Another Search Engine Strategies conference, another conversation about the future of search. It’s a regular topic, but one that never loses relevance, as the search landscape continues to change dramatically, even between conferences. Look at all Google has done this year, for example. Not only did we get the left panel navigation, but Instant search. Those are probably the biggest changes to the interface, but there are plenty of other things going on. This week, they just started adding location information to the left panel, for example. 

Google makes changes constantly all year round, and that’s just Google. Yahoo and Bing obviously have a lot going on as well. Bing has a new partnership with Facebook for putting Facebook data in search results. Then there’s the whole Yahoo/Bing search and advertising deal, with Yahoo returning Bing results underneath its own user interface. 

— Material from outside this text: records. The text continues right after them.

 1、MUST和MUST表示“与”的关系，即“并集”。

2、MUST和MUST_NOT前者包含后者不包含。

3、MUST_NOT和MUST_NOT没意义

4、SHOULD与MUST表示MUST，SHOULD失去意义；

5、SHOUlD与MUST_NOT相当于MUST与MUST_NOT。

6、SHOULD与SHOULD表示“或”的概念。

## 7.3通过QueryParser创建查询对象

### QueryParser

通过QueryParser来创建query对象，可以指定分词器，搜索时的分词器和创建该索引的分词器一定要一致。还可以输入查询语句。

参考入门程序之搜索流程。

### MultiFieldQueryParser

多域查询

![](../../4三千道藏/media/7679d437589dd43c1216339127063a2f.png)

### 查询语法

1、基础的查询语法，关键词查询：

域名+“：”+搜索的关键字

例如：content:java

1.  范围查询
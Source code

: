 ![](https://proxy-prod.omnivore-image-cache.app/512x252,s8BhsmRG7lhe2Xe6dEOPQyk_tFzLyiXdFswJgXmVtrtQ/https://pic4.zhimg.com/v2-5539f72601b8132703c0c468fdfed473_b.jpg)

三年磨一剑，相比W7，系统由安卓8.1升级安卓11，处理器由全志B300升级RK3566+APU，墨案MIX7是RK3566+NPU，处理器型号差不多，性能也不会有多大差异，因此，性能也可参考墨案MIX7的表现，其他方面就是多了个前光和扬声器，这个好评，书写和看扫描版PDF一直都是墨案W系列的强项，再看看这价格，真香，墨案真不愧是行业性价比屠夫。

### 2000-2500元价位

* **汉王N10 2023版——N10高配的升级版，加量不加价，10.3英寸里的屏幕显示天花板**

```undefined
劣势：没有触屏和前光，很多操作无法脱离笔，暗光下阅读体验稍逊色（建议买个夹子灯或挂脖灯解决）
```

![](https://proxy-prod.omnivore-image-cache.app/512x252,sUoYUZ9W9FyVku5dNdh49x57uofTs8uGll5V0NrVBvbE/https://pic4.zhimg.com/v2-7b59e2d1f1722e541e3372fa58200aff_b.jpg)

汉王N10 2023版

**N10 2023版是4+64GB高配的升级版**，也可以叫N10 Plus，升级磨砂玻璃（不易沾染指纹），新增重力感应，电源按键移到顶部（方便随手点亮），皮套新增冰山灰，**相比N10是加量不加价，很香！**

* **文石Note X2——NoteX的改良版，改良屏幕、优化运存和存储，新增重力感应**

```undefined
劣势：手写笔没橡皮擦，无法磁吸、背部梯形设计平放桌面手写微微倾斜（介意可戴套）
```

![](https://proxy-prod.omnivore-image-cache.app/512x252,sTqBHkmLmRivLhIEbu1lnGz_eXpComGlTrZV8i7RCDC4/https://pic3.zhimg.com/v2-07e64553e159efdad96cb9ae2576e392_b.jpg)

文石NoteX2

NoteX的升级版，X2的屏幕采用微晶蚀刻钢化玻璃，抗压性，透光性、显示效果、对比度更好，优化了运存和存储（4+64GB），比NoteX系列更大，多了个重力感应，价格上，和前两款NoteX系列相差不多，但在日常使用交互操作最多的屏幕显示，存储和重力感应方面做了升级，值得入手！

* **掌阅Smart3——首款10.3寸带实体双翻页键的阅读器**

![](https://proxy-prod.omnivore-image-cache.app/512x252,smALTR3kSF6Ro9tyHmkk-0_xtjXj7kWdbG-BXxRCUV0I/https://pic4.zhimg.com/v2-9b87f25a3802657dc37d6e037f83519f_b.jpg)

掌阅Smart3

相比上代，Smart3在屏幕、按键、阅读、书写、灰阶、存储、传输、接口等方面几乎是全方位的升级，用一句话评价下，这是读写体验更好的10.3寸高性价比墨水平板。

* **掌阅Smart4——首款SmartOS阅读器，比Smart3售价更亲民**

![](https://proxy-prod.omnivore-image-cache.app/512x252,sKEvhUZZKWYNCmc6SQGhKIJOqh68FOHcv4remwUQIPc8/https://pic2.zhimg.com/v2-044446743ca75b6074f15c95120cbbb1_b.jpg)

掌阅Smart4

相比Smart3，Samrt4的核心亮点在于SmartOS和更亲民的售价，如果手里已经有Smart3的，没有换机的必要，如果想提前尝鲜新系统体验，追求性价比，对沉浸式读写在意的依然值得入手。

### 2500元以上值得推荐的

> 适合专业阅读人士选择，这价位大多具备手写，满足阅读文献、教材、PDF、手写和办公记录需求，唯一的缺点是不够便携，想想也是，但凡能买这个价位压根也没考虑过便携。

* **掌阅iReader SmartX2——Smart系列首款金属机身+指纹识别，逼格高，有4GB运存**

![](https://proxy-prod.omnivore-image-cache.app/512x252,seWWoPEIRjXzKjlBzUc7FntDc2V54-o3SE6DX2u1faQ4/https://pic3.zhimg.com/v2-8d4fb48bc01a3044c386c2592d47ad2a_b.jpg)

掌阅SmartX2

Search simply does not stop changing. With mobile and social media heavily in the equation, and TV and tablets about to enter the fray at an increasingly rapid pace, there will continue to be plenty to speculate upon when it comes to where search is headed. 

So this year’s SES Chicago "Search: Where to Next?" session featured discussion from iProspect CEO Robert Murray, Bruce Clay President Bruce Clay, and Rosetta Director of SEO Chris Boggs.

Here are a few takeaways from that discussion:

1. Keyword research may be narrowed down by all three search engines. 

2. Autocomplete needs to branch out. 

3. There will be deeper analytics. 

4. Building content will continue to be very important

5. There will be increased filtering of search results by users. 

6. SEO is going the way of a targeted market. 

7. Complexity of keywords is changing because of the algorithms

8. SEO is going to be "a piece of optimization pie."

9. There will be increased focus on local. 

10. Even as mobile continues to grow, there will always be search.

11. Social will continue to play an important role. Likes will become as important as links.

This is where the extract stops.